MEDICAL DEVICES

The new EU Medical Device Regulation (MDR) 2017/745 and in vitro Diagnostics Regulation (IVDR) 2017/746, with an application date of 26 May 2020 for medical devices and 26 May 2022 for in vitro diagnostics, increase the quality and safety requirements for medical devices. Medical devices that come into direct or indirect contact with the human body must be biocompatible.  The ISO 10993 standards provide an internationally harmonized system for assessing and optimizing the biological safety evaluation of medical devices.

ToxHub, with its European Registered Toxicologist (ERT), will assist your company to meet your goals, by offering you a complete set of solutions ranging from feasibility analysis and biological evaluation reports to effectively and efficiently meet the requirements of the Regulations on Medical Devices.

ToxHub will support medical device manufacturers in achieving compliance with the new EU regulations and other major markets around the world regarding the safety and the biocompatibility of the product and assuring the health and safety of patients.

We can help you by offering the following services:

  • Biological Evaluation Plan and Design Input within a risk management process in accordance with ISO 14971:2007.
  • Gap analysis to the ISO standards.
  • Mixture MD Raw Materials toxicological characterization and safety assessment (biological evaluation process-Material characterization) according to EN ISO 10993-1:2009 and subsequent modifications, following the process of an in-depth literature review as indicated in Annex C to the ISO.

In particular the following activities are proposed:

Toxicological evaluation of MD Raw Materials and its constituents.

Risk assessment on absorption, penetration and local distribution of devices composed of substances, or of combinations of substances, that are intended to be introduced into the human body via a body orifice or applied to the skin as required by Rule 21 of Regulation (EU) 2017/745. Assessment of systemic exposure for the identified use. Calculation of safety margins.

Toxicological risk assessment of residual impurities from the manufacturing process (ISO 10993-18), degradation products (ISO 10993-13/14/15) and substances extracted and/or released by the primary packaging in the MD (ISO 10993-17) including polymers (plastic/silicon), solvents, elemental and genotoxic impurities and definition of their safety limits.

In silico assessment (QSAR modelling, analogue identifications and read across justification) of toxicological endpoints for data-poor substances, for the definition of safety limits of contaminants using commercial tools such as Lhasa and Leadscope. The ICH M7 approach will be followed for the evaluation of genotoxicity potential. Other endpoints (e.g. skin sensitization) will be evaluated following a step-by-step approach (services provided by partners).

Guidance-compliant screening for endocrine disrupting properties.

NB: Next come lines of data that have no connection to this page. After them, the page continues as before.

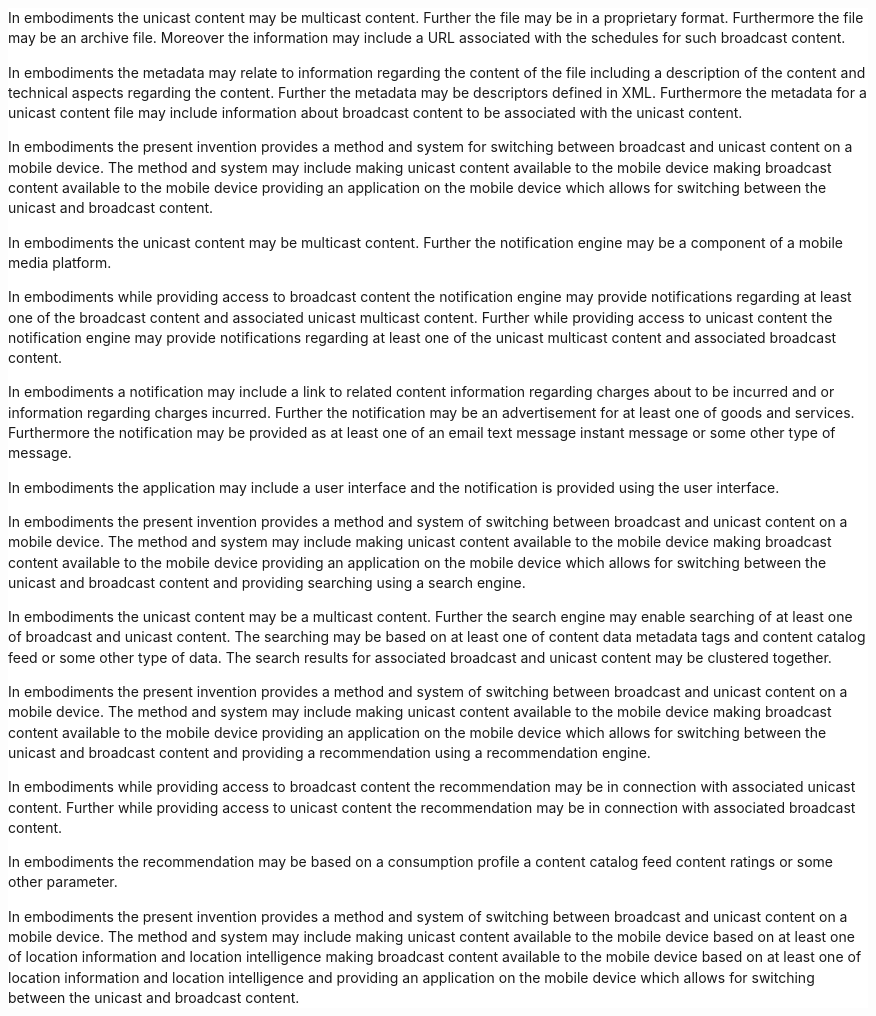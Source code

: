 In embodiments the unicast content may be multicast content. Further the file may be in a proprietary format. Furthermore the file may be an archive file. Moreover the information may include a URL associated with the schedules for such broadcast content.

In embodiments the metadata may relate to information regarding the content of the file including a description of the content and technical aspects regarding the content. Further the metadata may be descriptors defined in XML. Furthermore the metadata for a unicast content file may include information about broadcast content to be associated with the unicast content.

In embodiments the present invention provides a method and system for switching between broadcast and unicast content on a mobile device. The method and system may include making unicast content available to the mobile device making broadcast content available to the mobile device providing an application on the mobile device which allows for switching between the unicast and broadcast content.

In embodiments the unicast content may be multicast content. Further the notification engine may be a component of a mobile media platform.

In embodiments while providing access to broadcast content the notification engine may provide notifications regarding at least one of the broadcast content and associated unicast multicast content. Further while providing access to unicast content the notification engine may provide notifications regarding at least one of the unicast multicast content and associated broadcast content.

In embodiments a notification may include a link to related content information regarding charges about to be incurred and or information regarding charges incurred. Further the notification may be an advertisement for at least one of goods and services. Furthermore the notification may be provided as at least one of an email text message instant message or some other type of message.

In embodiments the application may include a user interface and the notification is provided using the user interface.

In embodiments the present invention provides a method and system of switching between broadcast and unicast content on a mobile device. The method and system may include making unicast content available to the mobile device making broadcast content available to the mobile device providing an application on the mobile device which allows for switching between the unicast and broadcast content and providing searching using a search engine.

In embodiments the unicast content may be a multicast content. Further the search engine may enable searching of at least one of broadcast and unicast content. The searching may be based on at least one of content data metadata tags and content catalog feed or some other type of data. The search results for associated broadcast and unicast content may be clustered together.

In embodiments the present invention provides a method and system of switching between broadcast and unicast content on a mobile device. The method and system may include making unicast content available to the mobile device making broadcast content available to the mobile device providing an application on the mobile device which allows for switching between the unicast and broadcast content and providing a recommendation using a recommendation engine.

In embodiments while providing access to broadcast content the recommendation may be in connection with associated unicast content. Further while providing access to unicast content the recommendation may be in connection with associated broadcast content.

In embodiments the recommendation may be based on a consumption profile a content catalog feed content ratings or some other parameter.

In embodiments the present invention provides a method and system of switching between broadcast and unicast content on a mobile device. The method and system may include making unicast content available to the mobile device based on at least one of location information and location intelligence making broadcast content available to the mobile device based on at least one of location information and location intelligence and providing an application on the mobile device which allows for switching between the unicast and broadcast content.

  • Biocompatibility Test Plan strategy development following 3R principles, using in vitro models, avoiding animal testing and time wasting.
  • Study design, outsourcing, monitoring and evaluation (including risk assessment) of studies at contract research organisations (CROs).
  • Interpretation of results obtained in biocompatibility and safety assessments (interpretation of biological evaluation data and overall biological safety assessment) in accordance with EN ISO 10993-1:2009 and subsequent amendments.
  • Writing the toxicology sections of the regulatory documentation / biocompatibility plan.
  • Feasibility and safety screening of new technologies including botanicals and nanomaterials.
  • Due diligence evaluation of new business ventures.
  • Customized external training on the ISO 10993 standards.